S'il est peu évoqué, le trouble de l'éjaculation précoce n'est pas un phénomène rare. Il ressort d'une enquête menée par IPSOS (1) que 35 % des Belges – tous âges confondus – déclarent souffrir de ce dysfonctionnement dont les causes peuvent être biologiques mais aussi psychologiques. L'éjaculation précoce se situe en tête des troubles sexuels masculins devant les problèmes du désir (25%), les troubles de l'érection (23%) ou l'absence d'éjaculation (12%). 

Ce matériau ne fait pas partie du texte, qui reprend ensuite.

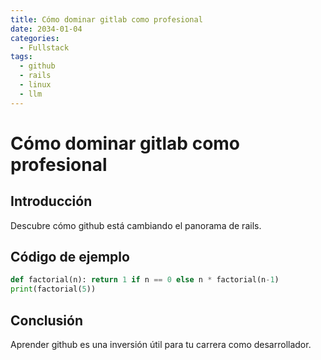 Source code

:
 ```yaml
---
title: Cómo dominar gitlab como profesional
date: 2034-01-04
categories:
  - Fullstack
tags:
  - github
  - rails
  - linux
  - llm
---
```


# Cómo dominar gitlab como profesional

## Introducción

Descubre cómo github está cambiando el panorama de rails.

## Código de ejemplo

```python
def factorial(n): return 1 if n == 0 else n * factorial(n-1)
print(factorial(5))
```

## Conclusión

Aprender github es una inversión útil para tu carrera como desarrollador. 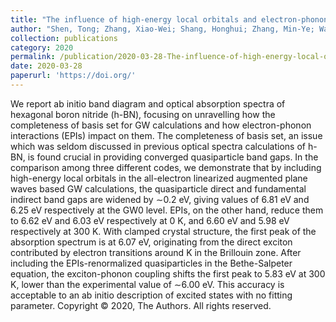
 ```yaml
---
title: "The influence of high-energy local orbitals and electron-phonon interactions on the band gaps and optical spectra of hexagonal boron nitride"
author: "Shen, Tong; Zhang, Xiao-Wei; Shang, Honghui; Zhang, Min-Ye; Wang, Xinqiang; Wang, En-Ge; Jiang, Hong; Li, Xin-Zheng"
collection: publications
category: 2020
permalink: /publication/2020-03-28-The-influence-of-high-energy-local-orbitals-and-electron-phonon-interactions-on-the-band-gaps-and-optical-spectra-of-hexagonal-boron-nitride
date: 2020-03-28
paperurl: 'https://doi.org/'
---
```


We report ab initio band diagram and optical absorption spectra of hexagonal boron nitride (h-BN), focusing on unravelling how the completeness of basis set for GW calculations and how electron-phonon interactions (EPIs) impact on them. The completeness of basis set, an issue which was seldom discussed in previous optical spectra calculations of h-BN, is found crucial in providing converged quasiparticle band gaps. In the comparison among three different codes, we demonstrate that by including high-energy local orbitals in the all-electron linearized augmented plane waves based GW calculations, the quasiparticle direct and fundamental indirect band gaps are widened by ∼0.2 eV, giving values of 6.81 eV and 6.25 eV respectively at the GW0 level. EPIs, on the other hand, reduce them to 6.62 eV and 6.03 eV respectively at 0 K, and 6.60 eV and 5.98 eV respectively at 300 K. With clamped crystal structure, the first peak of the absorption spectrum is at 6.07 eV, originating from the direct exciton contributed by electron transitions around K in the Brillouin zone. After including the EPIs-renormalized quasiparticles in the Bethe-Salpeter equation, the exciton-phonon coupling shifts the first peak to 5.83 eV at 300 K, lower than the experimental value of ∼6.00 eV. This accuracy is acceptable to an ab initio description of excited states with no fitting parameter. Copyright © 2020, The Authors. All rights reserved.
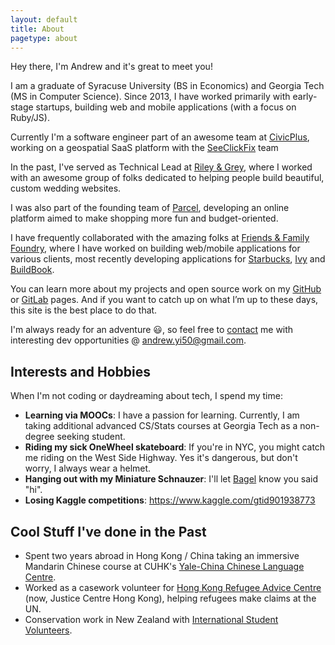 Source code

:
 ```yaml
---
layout: default
title: About
pagetype: about
---
```


<div class="bg-img profile-picture-louvre2 bg-img-circle bg-img-floater"></div>

Hey there, I'm Andrew and it's great to meet you!

I am a graduate of Syracuse University (BS in Economics) and Georgia Tech (MS in Computer Science). Since 2013, I have worked primarily with early-stage startups, building web and mobile applications (with a focus on Ruby/JS).

Currently I'm a software engineer part of an awesome team at [CivicPlus](https://www.civicplus.com), working on a geospatial SaaS platform with the [SeeClickFix](https://www.seeclickfix.com) team

In the past, I've served as Technical Lead at [Riley & Grey](https://www.rileygrey.com), where I worked with an awesome group of folks dedicated to helping people build beautiful, custom wedding websites.

I was also part of the founding team of [Parcel](https://www.thisisparcel.com), developing an online platform aimed to make shopping more fun and budget-oriented.

I have frequently collaborated with the amazing folks at [Friends & Family Foundry](https://www.friendsfamily.co), where I have worked on building web/mobile applications for various clients, most recently developing applications for [Starbucks](https://www.starbucks.com), [Ivy](https://www.ivy.com) and [BuildBook](https://www.buildbook.co).


You can learn more about my projects and open source work on my [GitHub](https://www.github.com/AndrewHYi) or [GitLab](https://www.gitlab.com/AndrewHYi) pages. And if you want to catch up on what I’m up to these days, this site is the best place to do that.

I'm always ready for an adventure 😃, so feel free to [contact](/contact) me with interesting dev opportunities @ <andrew.yi50@gmail.com>.



## Interests and Hobbies

When I'm not coding or daydreaming about tech, I spend my time:

- **Learning via MOOCs**: I have a passion for learning. Currently, I am taking additional advanced CS/Stats courses at Georgia Tech as a non-degree seeking student.
- **Riding my sick OneWheel skateboard**: If you're in NYC, you might catch me riding on the West Side Highway. Yes it's dangerous, but don't worry, I always wear a helmet.
- **Hanging out with my Miniature Schnauzer**: I'll let <a href="/bagel.html" class="bagel-link">Bagel</a> know you said "hi".
- **Losing Kaggle competitions**: <https://www.kaggle.com/gtid901938773>

## Cool Stuff I've done in the Past
- Spent two years abroad in Hong Kong / China taking an immersive Mandarin Chinese course at CUHK's [Yale-China Chinese Language Centre](https://www.ycclc.cuhk.edu.hk/default.aspx?pg=home).
- Worked as a casework volunteer for [Hong Kong Refugee Advice Centre](https://www.justicecentre.org.hk/) (now, Justice Centre Hong Kong), helping refugees make claims at the UN.
- Conservation work in New Zealand with [International Student Volunteers](https://globalvolunteers.org/students/).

Du côté des femmes, seulement 20 % déclarent avoir été confrontées à un souci d'éjaculation précoce de leur partenaire. Parmi elles, une femme sur deux déplore cette situation.

Les Belges frustrés ?

L'enquête rapporte que 80 % des Belges placent la vie sexuelle au cœur de leur bien-être. En outre, trois Belges sur quatre estiment que leur vie sexuelle pourrait être améliorée. L'éjaculation précoce fait partie des points noirs, avec des conséquences pour le couple. Le premier dommage observé dans des proportions similaires par les hommes et les femmes est la perte de confiance en soi (dans 75% des cas), suivi par le sentiment de ne pas pouvoir procurer de bien-être à sa partenaire (dans 69% des cas) et par la perte du plaisir sexuel (dans 65% des cas). Dans 22 % des cas, ce trouble sexuel peut même conduire à l'infidélité .

Sujet tabou

Face à l'ampleur du problème sur leur bien-être et celui de leur couple, près de six hommes sur dix souhaiteraient "guérir". Même en prenant des médicaments si le médecin leur prescrivait, pour 80 % d'entre eux. A ce jour, il n'existe pas de traitement en Belgique contre ce trouble sexuel.

Mais, il demeure un paradoxe mis en lumière par l'enquête : un quart des hommes seulement s'informent sur les solutions... Le sexologue Armand Lequeux faisait cette même observation dans un entretien à Lalibre, constatant que "seuls 10% des hommes seraient prêts à consulter un spécialiste pour résoudre ce problème, et 1% qui font réellement la démarche".


(1) L’enquête a été menée en Belgique par IPSOS auprès d’un échantillon de 1000 personnes représentatif de la population résidente, âgées entre 18 et 70 ans. Le déroulement de l’enquête a garanti une répartition optimale des sondés en fonction de leur sexe, âge, régime linguistique, niveau d’éducation et situation professionnelle.